Asimismo dispuso la devolución de todos aquellos proyectos que ya hayan sido presentados y que no cuenten todavía con resolución del Incaa «que los declare de interés, tanto audiencia media y masiva, como la que les otorgue un subsidio por vía digital documental».
Estos proyectos podrán ser presentados nuevamente una vez culmine el periodo de suspensión tras lo cual deberán adecuarse a la nueva normativa.

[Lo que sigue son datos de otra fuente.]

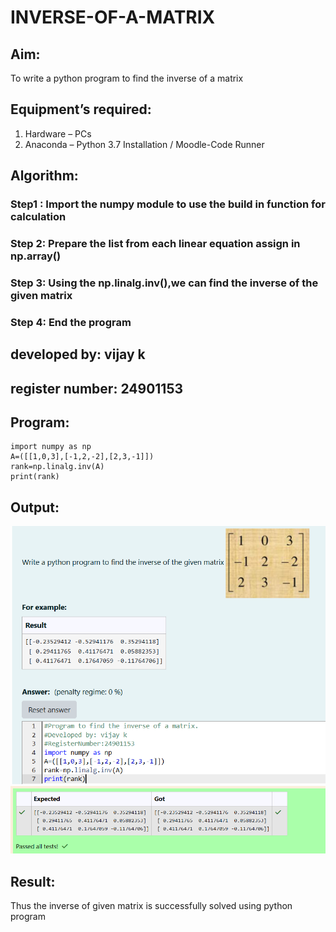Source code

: # INVERSE-OF-A-MATRIX
## Aim:
To write a python program to find the inverse of a matrix
## Equipment’s required:
1. 	Hardware – PCs
2. 	Anaconda – Python 3.7 Installation / Moodle-Code Runner
## Algorithm:
### Step1 : Import the numpy module to use the build in function for calculation
### Step 2: Prepare the list from each linear equation assign in np.array()
### Step 3: Using the np.linalg.inv(),we can find the inverse of the given matrix
### Step 4: End the program

## developed by: vijay k
## register number: 24901153
## Program:
    import numpy as np
    A=([[1,0,3],[-1,2,-2],[2,3,-1]])
    rank=np.linalg.inv(A)
    print(rank)
## Output:
![image1](image.png)
![image2](image-1.png)

## Result:
Thus the inverse of given matrix is successfully solved using python program

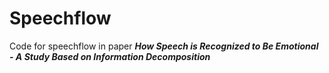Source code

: # Speechflow
Code for speechflow in paper ***How Speech is Recognized to Be Emotional - A Study Based on Information Decomposition***
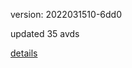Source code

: version: 2022031510-6dd0

updated 35 avds

[details](https://github.com/0x74f917491bfa7ebfa379/ali_avd_db/blob/master/change_log/2022/03/15/10/6dd0.txt)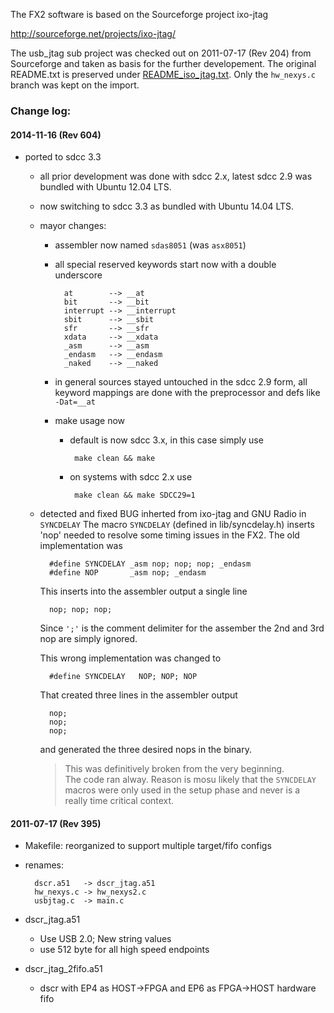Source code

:The FX2 software is based on the Sourceforge project ixo-jtag

  http://sourceforge.net/projects/ixo-jtag/

The usb_jtag sub project was checked out on 2011-07-17 (Rev 204) from 
Sourceforge and taken as basis for the further developement.
The original README.txt is preserved under 
[README_iso_jtag.txt](README_iso_jtag.txt).
Only the `hw_nexys.c` branch was kept on the import.

### Change log:

#### 2014-11-16 (Rev 604)
- ported to sdcc 3.3
  - all prior development was done with sdcc 2.x, latest sdcc 2.9 was bundled
    with Ubuntu 12.04 LTS.
  - now switching to sdcc 3.3 as bundled with Ubuntu 14.04 LTS.
  - mayor changes:
    - assembler now named `sdas8051` (was `asx8051`)
    - all special reserved keywords start now with a double underscore

            at        --> __at
            bit       --> __bit
            interrupt --> __interrupt
            sbit      --> __sbit
            sfr       --> __sfr
            xdata     --> __xdata
            _asm      --> __asm
            _endasm   --> __endasm
            _naked    --> __naked

    - in general sources stayed untouched in the sdcc 2.9 form, all keyword
      mappings are done with the preprocessor and defs like `-Dat=__at`
    - make usage now
      - default is now sdcc 3.x, in this case simply use

             make clean && make

      - on systems with sdcc 2.x use

             make clean && make SDCC29=1

  - detected and fixed BUG inherted from ixo-jtag and GNU Radio in `SYNCDELAY`
    The macro `SYNCDELAY` (defined in lib/syncdelay.h) inserts 'nop' needed
    to resolve some timing issues in the FX2. The old implementation was

          #define SYNCDELAY _asm nop; nop; nop; _endasm
          #define NOP       _asm nop; _endasm

    This inserts into the assembler output a single line

          nop; nop; nop;

    Since `';'` is the comment delimiter for the assember the 2nd and 3rd nop
    are simply ignored.

    This wrong implementation was changed to

          #define SYNCDELAY   NOP; NOP; NOP

    That created three lines in the assembler output

          nop;
          nop;
          nop;

    and generated the three desired nops in the binary.

    > This was definitively broken from the very beginning.  
    > The code ran alway. Reason is mosu likely that the `SYNCDELAY`  
    > macros were only used in the setup phase and never is a  
    > really time critical context.

#### 2011-07-17 (Rev 395)
- Makefile: reorganized to support multiple target/fifo configs
- renames: 

        dscr.a51   -> dscr_jtag.a51
        hw_nexys.c -> hw_nexys2.c
        usbjtag.c  -> main.c

- dscr_jtag.a51
  - Use USB 2.0; New string values
  - use 512 byte for all high speed endpoints
- dscr_jtag_2fifo.a51
  - dscr with EP4 as HOST->FPGA and EP6 as FPGA->HOST hardware fifo
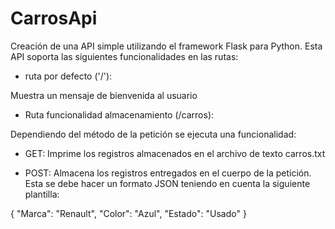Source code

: # CarrosApi
Creación de una API simple utilizando el framework Flask para Python. Esta API soporta las siguientes funcionalidades en las rutas:

- ruta por defecto ('/'):

Muestra un mensaje de bienvenida al usuario

- Ruta funcionalidad almacenamiento (/carros):

Dependiendo del método de la petición se ejecuta una funcionalidad:

- GET: Imprime los registros almacenados en el archivo de texto carros.txt

- POST: Almacena los registros entregados en el cuerpo de la petición. Esta se debe hacer un formato JSON teniendo en cuenta la siguiente plantilla:

{
    "Marca": "Renault",
    "Color": "Azul",
    "Estado": "Usado"
}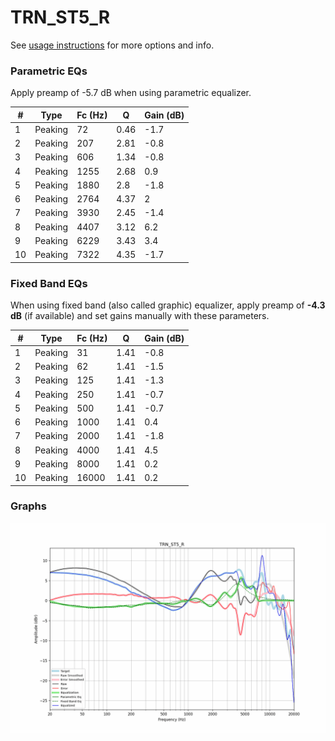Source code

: # TRN_ST5_R
See [usage instructions](https://github.com/jaakkopasanen/AutoEq#usage) for more options and info.

### Parametric EQs
Apply preamp of -5.7 dB when using parametric equalizer.

|   # | Type    |   Fc (Hz) |    Q |   Gain (dB) |
|-----|---------|-----------|------|-------------|
|   1 | Peaking |        72 | 0.46 |        -1.7 |
|   2 | Peaking |       207 | 2.81 |        -0.8 |
|   3 | Peaking |       606 | 1.34 |        -0.8 |
|   4 | Peaking |      1255 | 2.68 |         0.9 |
|   5 | Peaking |      1880 | 2.8  |        -1.8 |
|   6 | Peaking |      2764 | 4.37 |         2   |
|   7 | Peaking |      3930 | 2.45 |        -1.4 |
|   8 | Peaking |      4407 | 3.12 |         6.2 |
|   9 | Peaking |      6229 | 3.43 |         3.4 |
|  10 | Peaking |      7322 | 4.35 |        -1.7 |

### Fixed Band EQs
When using fixed band (also called graphic) equalizer, apply preamp of **-4.3 dB** (if available) and set gains manually with these parameters.

|   # | Type    |   Fc (Hz) |    Q |   Gain (dB) |
|-----|---------|-----------|------|-------------|
|   1 | Peaking |        31 | 1.41 |        -0.8 |
|   2 | Peaking |        62 | 1.41 |        -1.5 |
|   3 | Peaking |       125 | 1.41 |        -1.3 |
|   4 | Peaking |       250 | 1.41 |        -0.7 |
|   5 | Peaking |       500 | 1.41 |        -0.7 |
|   6 | Peaking |      1000 | 1.41 |         0.4 |
|   7 | Peaking |      2000 | 1.41 |        -1.8 |
|   8 | Peaking |      4000 | 1.41 |         4.5 |
|   9 | Peaking |      8000 | 1.41 |         0.2 |
|  10 | Peaking |     16000 | 1.41 |         0.2 |

### Graphs
![](./TRN_ST5_R.png)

El Incaa depende de la Secretaría de Cultura, que conduce Leonardo Cifelli, que a su vez está bajo el ala del Ministerio de Capital Humano a cargo de Sandra Pettovello. Hasta hacía un mes, poseía 645 empleados, de los cuales 500 eran de planta permanente. Sus actividades se financian, en gran parte, a través del Fondo de Fomento Cinematográfico, que incluye impuestos a la cultura: uno es el 10% sobre el precio de las entradas de espectáculos cinematográficos en todo el país, otro es el 10% sobre el precio de venta o locación de videogramas grabados y además, recibe un porcentaje de la facturación bruta por publicidad en los servicios de comunicación audiovisual y porcentajes de las películas que se reproducen en el sitio Cine.ar.